The company Sony Ericsson is a separate company where Ericsson and Sony owns 50% each (joint-venture), started six years ago. Notice that Ericsson still kind of produces mobile phones, but in the form of reference designs (with the basic functionality) which then is sold to Sony Ericsson who takes this as a basis for making the finished phone (adding applications, menus, mechanics, etc). We also sells this to other companies, although Sony Ericsson is our largest customer.

Re:Sony

As mentioned by other posters, both Philips and Sony developed the CD. But there's more, they also worked together on the SP/DIF, also known as toslink, digital audio standard. Sony also created the DAT, which you may be more familiar with as the DDS tapes found in my Unix systems.

They've had their shares of screwups, but also some very successful products. The MD was quite successful in Europe as well. I had one until the flash-based mp3 players become really cheap.

Why the rootkit fiascos I don't know. Probably conflict of interest by being both an entertainment conglomerate and a technology company. Thankfully those rootkits only affect Windows, so I don't really care :)

Glass

Re:Rootkits aside...

[deftcoder]

Rootkit doesn't necessarily imply 'backdoor'. A rootkit CAN open a backdoor, but it's possible to rootkit a system for other reasons.

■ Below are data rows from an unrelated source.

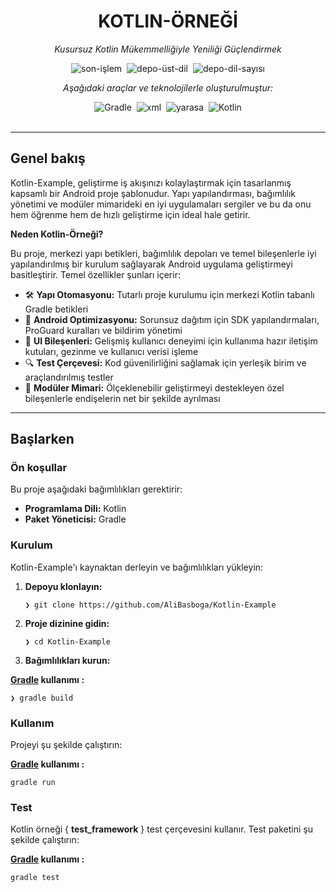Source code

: <div data-state="active" data-orientation="horizontal" role="tabpanel" aria-labelledby="radix-:r15:-trigger-preview" id="radix-:r15:-content-preview" tabindex="0" class="mt-2 ring-offset-background focus-visible:outline-none focus-visible:ring-2 focus-visible:ring-ring focus-visible:ring-offset-2" style=""><div class="border border-border rounded-lg bg-background p-6 shadow-sm"><div class="prose prose-sm md:prose-base lg:prose-lg max-w-none prose-headings:font-bold prose-a:text-blue-600" style="user-select: none;"><div id="top" class="">

<div align="center" class="text-center">
<h1><font style="vertical-align: inherit;"><font style="vertical-align: inherit;">KOTLIN-ÖRNEĞİ</font></font></h1>
<p><em><font style="vertical-align: inherit;"><font style="vertical-align: inherit;">Kusursuz Kotlin Mükemmelliğiyle Yeniliği Güçlendirmek</font></font></em></p>

<img alt="son-işlem" src="https://img.shields.io/github/last-commit/AliBasboga/Kotlin-Example?style=flat&amp;logo=git&amp;logoColor=white&amp;color=0080ff" class="inline-block mx-1" style="margin: 0px 2px;">
<img alt="depo-üst-dil" src="https://img.shields.io/github/languages/top/AliBasboga/Kotlin-Example?style=flat&amp;color=0080ff" class="inline-block mx-1" style="margin: 0px 2px;">
<img alt="depo-dil-sayısı" src="https://img.shields.io/github/languages/count/AliBasboga/Kotlin-Example?style=flat&amp;color=0080ff" class="inline-block mx-1" style="margin: 0px 2px;">
<p><em><font style="vertical-align: inherit;"><font style="vertical-align: inherit;">Aşağıdaki araçlar ve teknolojilerle oluşturulmuştur:</font></font></em></p>
<img alt="Gradle" src="https://img.shields.io/badge/Gradle-02303A.svg?style=flat&amp;logo=Gradle&amp;logoColor=white" class="inline-block mx-1" style="margin: 0px 2px;">
<img alt="xml" src="https://img.shields.io/badge/XML-005FAD.svg?style=flat&amp;logo=XML&amp;logoColor=white" class="inline-block mx-1" style="margin: 0px 2px;">
<img alt="yarasa" src="https://img.shields.io/badge/bat-31369E.svg?style=flat&amp;logo=bat&amp;logoColor=white" class="inline-block mx-1" style="margin: 0px 2px;">
<img alt="Kotlin" src="https://img.shields.io/badge/Kotlin-7F52FF.svg?style=flat&amp;logo=Kotlin&amp;logoColor=white" class="inline-block mx-1" style="margin: 0px 2px;">
</div>
<br>


</ul>
</li>
</ul>
<hr>
<h2><font style="vertical-align: inherit;"><font style="vertical-align: inherit;">Genel bakış</font></font></h2>
<p><font style="vertical-align: inherit;"><font style="vertical-align: inherit;">Kotlin-Example, geliştirme iş akışınızı kolaylaştırmak için tasarlanmış kapsamlı bir Android proje şablonudur. Yapı yapılandırması, bağımlılık yönetimi ve modüler mimarideki en iyi uygulamaları sergiler ve bu da onu hem öğrenme hem de hızlı geliştirme için ideal hale getirir.</font></font></p>
<p><strong><font style="vertical-align: inherit;"><font style="vertical-align: inherit;">Neden Kotlin-Örneği?</font></font></strong></p>
<p><font style="vertical-align: inherit;"><font style="vertical-align: inherit;">Bu proje, merkezi yapı betikleri, bağımlılık depoları ve temel bileşenlerle iyi yapılandırılmış bir kurulum sağlayarak Android uygulama geliştirmeyi basitleştirir. Temel özellikler şunları içerir:</font></font></p>
<ul class="list-disc pl-4 my-0">
<li class="my-0"><font style="vertical-align: inherit;"><font style="vertical-align: inherit;">🛠️ </font></font><strong><font style="vertical-align: inherit;"><font style="vertical-align: inherit;">Yapı Otomasyonu:</font></font></strong><font style="vertical-align: inherit;"><font style="vertical-align: inherit;"> Tutarlı proje kurulumu için merkezi Kotlin tabanlı Gradle betikleri</font></font></li>
<li class="my-0"><font style="vertical-align: inherit;"><font style="vertical-align: inherit;">🚀 </font></font><strong><font style="vertical-align: inherit;"><font style="vertical-align: inherit;">Android Optimizasyonu:</font></font></strong><font style="vertical-align: inherit;"><font style="vertical-align: inherit;"> Sorunsuz dağıtım için SDK yapılandırmaları, ProGuard kuralları ve bildirim yönetimi</font></font></li>
<li class="my-0"><font style="vertical-align: inherit;"><font style="vertical-align: inherit;">🎨 </font></font><strong><font style="vertical-align: inherit;"><font style="vertical-align: inherit;">UI Bileşenleri:</font></font></strong><font style="vertical-align: inherit;"><font style="vertical-align: inherit;"> Gelişmiş kullanıcı deneyimi için kullanıma hazır iletişim kutuları, gezinme ve kullanıcı verisi işleme</font></font></li>
<li class="my-0"><font style="vertical-align: inherit;"><font style="vertical-align: inherit;">🔍 </font></font><strong><font style="vertical-align: inherit;"><font style="vertical-align: inherit;">Test Çerçevesi:</font></font></strong><font style="vertical-align: inherit;"><font style="vertical-align: inherit;"> Kod güvenilirliğini sağlamak için yerleşik birim ve araçlandırılmış testler</font></font></li>
<li class="my-0"><font style="vertical-align: inherit;"><font style="vertical-align: inherit;">🔗 </font></font><strong><font style="vertical-align: inherit;"><font style="vertical-align: inherit;">Modüler Mimari:</font></font></strong><font style="vertical-align: inherit;"><font style="vertical-align: inherit;"> Ölçeklenebilir geliştirmeyi destekleyen özel bileşenlerle endişelerin net bir şekilde ayrılması</font></font></li>
</ul>
<hr>
<h2><font style="vertical-align: inherit;"><font style="vertical-align: inherit;">Başlarken</font></font></h2>
<h3><font style="vertical-align: inherit;"><font style="vertical-align: inherit;">Ön koşullar</font></font></h3>
<p><font style="vertical-align: inherit;"><font style="vertical-align: inherit;">Bu proje aşağıdaki bağımlılıkları gerektirir:</font></font></p>
<ul class="list-disc pl-4 my-0">
<li class="my-0"><strong><font style="vertical-align: inherit;"><font style="vertical-align: inherit;">Programlama Dili:</font></font></strong><font style="vertical-align: inherit;"><font style="vertical-align: inherit;"> Kotlin</font></font></li>
<li class="my-0"><strong><font style="vertical-align: inherit;"><font style="vertical-align: inherit;">Paket Yöneticisi:</font></font></strong><font style="vertical-align: inherit;"><font style="vertical-align: inherit;"> Gradle</font></font></li>
</ul>
<h3><font style="vertical-align: inherit;"><font style="vertical-align: inherit;">Kurulum</font></font></h3>
<p><font style="vertical-align: inherit;"><font style="vertical-align: inherit;">Kotlin-Example'ı kaynaktan derleyin ve bağımlılıkları yükleyin:</font></font></p>
<ol>
<li class="my-0">
<p><strong><font style="vertical-align: inherit;"><font style="vertical-align: inherit;">Depoyu klonlayın:</font></font></strong></p>
<pre><code class="language-sh">❯ git clone https://github.com/AliBasboga/Kotlin-Example
</code></pre>
</li>
<li class="my-0">
<p><strong><font style="vertical-align: inherit;"><font style="vertical-align: inherit;">Proje dizinine gidin:</font></font></strong></p>
<pre><code class="language-sh">❯ cd Kotlin-Example
</code></pre>
</li>
<li class="my-0">
<p><strong><font style="vertical-align: inherit;"><font style="vertical-align: inherit;">Bağımlılıkları kurun:</font></font></strong></p>
</li>
</ol>
<p><strong><font style="vertical-align: inherit;"></font><a href="https://kotlinlang.org/"><font style="vertical-align: inherit;"><font style="vertical-align: inherit;">Gradle</font></font></a><font style="vertical-align: inherit;"><font style="vertical-align: inherit;"> kullanımı </font><font style="vertical-align: inherit;">:</font></font></strong></p>
<pre><code class="language-sh">❯ gradle build
</code></pre>
<h3><font style="vertical-align: inherit;"><font style="vertical-align: inherit;">Kullanım</font></font></h3>
<p><font style="vertical-align: inherit;"><font style="vertical-align: inherit;">Projeyi şu şekilde çalıştırın:</font></font></p>
<p><strong><font style="vertical-align: inherit;"></font><a href="https://kotlinlang.org/"><font style="vertical-align: inherit;"><font style="vertical-align: inherit;">Gradle</font></font></a><font style="vertical-align: inherit;"><font style="vertical-align: inherit;"> kullanımı </font><font style="vertical-align: inherit;">:</font></font></strong></p>
<pre><code class="language-sh">gradle run
</code></pre>
<h3><font style="vertical-align: inherit;"><font style="vertical-align: inherit;">Test</font></font></h3>
<p><font style="vertical-align: inherit;"><font style="vertical-align: inherit;">Kotlin örneği { </font></font><strong><font style="vertical-align: inherit;"><font style="vertical-align: inherit;">test_framework</font></font></strong><font style="vertical-align: inherit;"><font style="vertical-align: inherit;"> } test çerçevesini kullanır. Test paketini şu şekilde çalıştırın:</font></font></p>
<p><strong><font style="vertical-align: inherit;"></font><a href="https://kotlinlang.org/"><font style="vertical-align: inherit;"><font style="vertical-align: inherit;">Gradle</font></font></a><font style="vertical-align: inherit;"><font style="vertical-align: inherit;"> kullanımı </font><font style="vertical-align: inherit;">:</font></font></strong></p>
<pre><code class="language-sh">gradle test
</code></pre>
</div></div></div></div>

Example: Daemon Tools, a popular virtual drive program, uses rootkit-esque behavior to hide its drivers from the various game copy protections it aims to defeat. It's a rootkit for a legitimate purpose. This is not.

It's a malicious driver attempting to hide things from the user without their consent. QED.

Re:Sony

[lordofthechia]

A remnant in that collaboration and be seen the form of the acronym for the digital hookups on CD-Roms - SPDIF (Sony Philips Digital Interface).

Re:Sony/Phillips

[FauxReal]

They also created the Sony/Phillips Digital Interface for audio known as SPIDF. It's been around for a while but is only now picking up momentum in the consumer market. It's been in use for professional audio for a long time. Though, my Archos Jukebox Recorder has a SPIDF interface. (It was the first USB 2.0 hdd based mp3 player on the market.)